The clock strikes zero and the crowd goes wild. Journalism junior Remi Monaghan interned this past summer with the media department for the Pittsburgh Penguins. The hockey team celebrated their 50th anniversary as an established team and won back-to-back Stanley Cup Championships, all while Monaghan interned for them.

“I got to attend the home games over the summer,” Monaghan said. “I have been to many different types of sporting events and have never heard an arena so loud. Every single fan was on their feet and the arena was shaking from all the noise.”

Finding a Passion for Sports Journalism

Monaghan_20171114.jpgMonaghan had her first experience with sports journalism as a freshman in high school.

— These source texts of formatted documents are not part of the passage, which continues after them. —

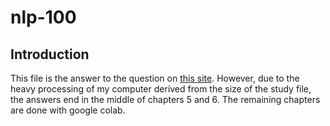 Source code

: # nlp-100
## Introduction
This file is the answer to the question on [this site](https://nlp100.github.io/ja/).
However, due to the heavy processing of my computer derived from the size of the study file, the answers end in the middle of chapters 5 and 6.
The remaining chapters are done with google colab. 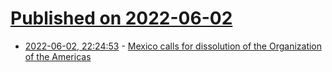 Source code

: # [Published on 2022-06-02](index.md)

* [2022-06-02, 22:24:53](https://news.ycombinator.com/item?id=31601309) - [Mexico calls for dissolution of the Organization of the Americas](https://aztecreports.com/mexico-to-call-for-oas-dissolution-at-upcoming-americas-summit/2915/)
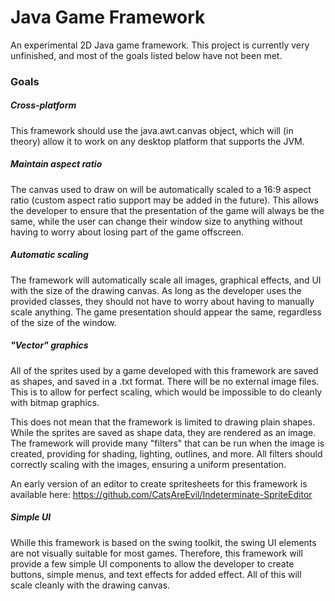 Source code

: # Java Game Framework

An experimental 2D Java game framework. This project is currently very unfinished, and most of the goals listed below have not been met. 



### Goals
##### Cross-platform
This framework should use the java.awt.canvas object, which will (in theory) allow it to work on any desktop platform that supports the JVM.

##### Maintain aspect ratio
The canvas used to draw on will be automatically scaled to a 16:9 aspect ratio (custom aspect ratio support may be added in the future). This allows the developer to ensure that the presentation of the game will always be the same, while the user can change their window size to anything without having to worry about losing part of the game offscreen.

##### Automatic scaling
The framework will automatically scale all images, graphical effects, and UI with the size of the drawing canvas. As long as the developer uses the provided classes, they should not have to worry about having to manually scale anything. The game presentation should appear the same, regardless of the size of the window.

##### "Vector" graphics
All of the sprites used by a game developed with this framework are saved as shapes, and saved in a .txt format. There will be no external image files. This is to allow for perfect scaling, which would be impossible to do cleanly with bitmap graphics.

This does not mean that the framework is limited to drawing plain shapes. While the sprites are saved as shape data, they are rendered as an image. The framework will provide many "filters" that can be run when the image is created, providing for shading, lighting, outlines, and more. All filters should correctly scaling with the images, ensuring a uniform presentation.

An early version of an editor to create spritesheets for this framework is available here: https://github.com/CatsAreEvil/Indeterminate-SpriteEditor

##### Simple UI
Whille this framework is based on the swing toolkit, the swing UI elements are not visually suitable for most games. Therefore, this framework will provide a few simple UI components to allow the developer to create buttons, simple menus, and text effects for added effect. All of this will scale cleanly with the drawing canvas.
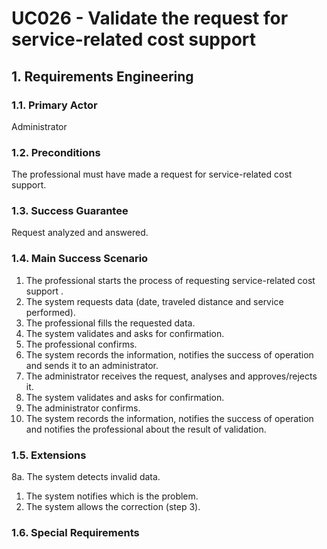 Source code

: # UC026 - Validate the request for service-related cost support

## 1. Requirements Engineering

### 1.1. Primary Actor
Administrator

### 1.2. Preconditions
The professional must have made a request for service-related cost support.

### 1.3. Success Guarantee
Request analyzed and answered.

### 1.4. Main Success Scenario
1. The professional starts the process of requesting service-related cost support .
2. The system requests data (date, traveled distance and service performed).
3. The professional fills the requested data.
4. The system validates and asks for confirmation.
5. The professional confirms.
6. The system records the information, notifies the success of operation and sends it to an administrator.
7. The administrator receives the request, analyses and approves/rejects it.
8. The system validates and asks for confirmation.
9. The administrator confirms.
10. The system records the information, notifies the success of operation and notifies the professional about the result of validation.

### 1.5. Extensions
8a. The system detects invalid data.
1. The system notifies which is the problem.
2. The system allows the correction (step 3).

### 1.6. Special Requirements
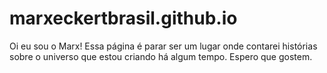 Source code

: # marxeckertbrasil.github.io

Oi eu sou o Marx! Essa página é parar ser um lugar onde contarei histórias sobre o universo que estou criando há algum tempo. Espero que gostem.
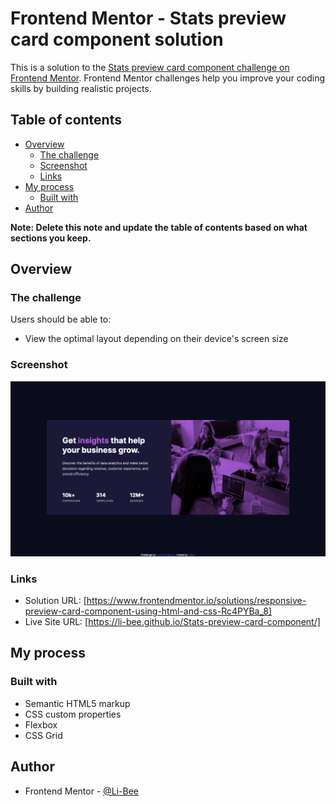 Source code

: # Frontend Mentor - Stats preview card component solution

This is a solution to the [Stats preview card component challenge on Frontend Mentor](https://www.frontendmentor.io/challenges/stats-preview-card-component-8JqbgoU62). Frontend Mentor challenges help you improve your coding skills by building realistic projects.

## Table of contents

- [Overview](#overview)
  - [The challenge](#the-challenge)
  - [Screenshot](#screenshot)
  - [Links](#links)
- [My process](#my-process)
  - [Built with](#built-with)
- [Author](#author)

**Note: Delete this note and update the table of contents based on what sections you keep.**

## Overview

### The challenge

Users should be able to:

- View the optimal layout depending on their device's screen size

### Screenshot

![](./screenshot.png)

### Links

- Solution URL: [https://www.frontendmentor.io/solutions/responsive-preview-card-component-using-html-and-css-Rc4PYBa_8]
- Live Site URL: [https://li-bee.github.io/Stats-preview-card-component/]

## My process

### Built with

- Semantic HTML5 markup
- CSS custom properties
- Flexbox
- CSS Grid

## Author

- Frontend Mentor - [@Li-Bee](https://www.frontendmentor.io/profile/Li-Bee)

She filmed her high school’s sporting events and was enrolled in a broadcasting class. Fast forward to undergrad, Monaghan brought her passion to Michigan State University.

Monaghan has worked for the BIG Ten Network Student U for the last three years. She calls games for a range of sporting events on campus, which are broadcasted on the BIG Ten Student U. Her previous experience with sports broadcasting enhanced her resume and prepared her for the summer internship.

“My role with the BIG Ten stood out on my resume,” Monaghan stated. “I had experience covering large scale events while remaining professional, even when I wanted to root for MSU.”

Social Media with a National Following

Monaghan created content for all of the Penguin’s social channels including sponsored and organic posts. She provided the experience of being at the rink to fans from the comfort of their smart phones.

“On game days, I would posts pictures to keep fans updated on the score,” Monaghan said. “Their Snapchat stories would get more than 60,000 views. I would try to find fans with funny signs, which were always a big hit on social media.”

After the fun of the games, Monaghan would join the media department to analyze the success of her postings. Data for sponsored postings would be sent back to the sponsors to show impressions of each of Monaghan’s social media content.

“The sponsored postings would get around 100,000 interactions per post,” Monaghan said. “The 16 hour work-days during game days was rough at times, but it was worth it.”

When One Door Closes Another One Opens

When applying to internships and jobs, you may hear the word “no” often. Take the rejection as a part of the learning experience and keep applying. Just because you don’t get one internship doesn’t mean that you aren’t the perfect candidate for another position.

Monaghan initially applied to an ESPN internship, and did not get accepted. She took this opportunity to gain more experience with the Pittsburgh Penguins.

“I loved my internship this past summer, but my dream is to intern for ESPN,” Monaghan said. “It was really hard to hear no, but I am glad I applied initially. There is no harm to in applying for an internship that may be out of reach. You never know what can happen.”

Monaghan plans to reapply to the summer 2018 ESPN internship, as she continues as a broadcaster for the BIG Ten Network Student U.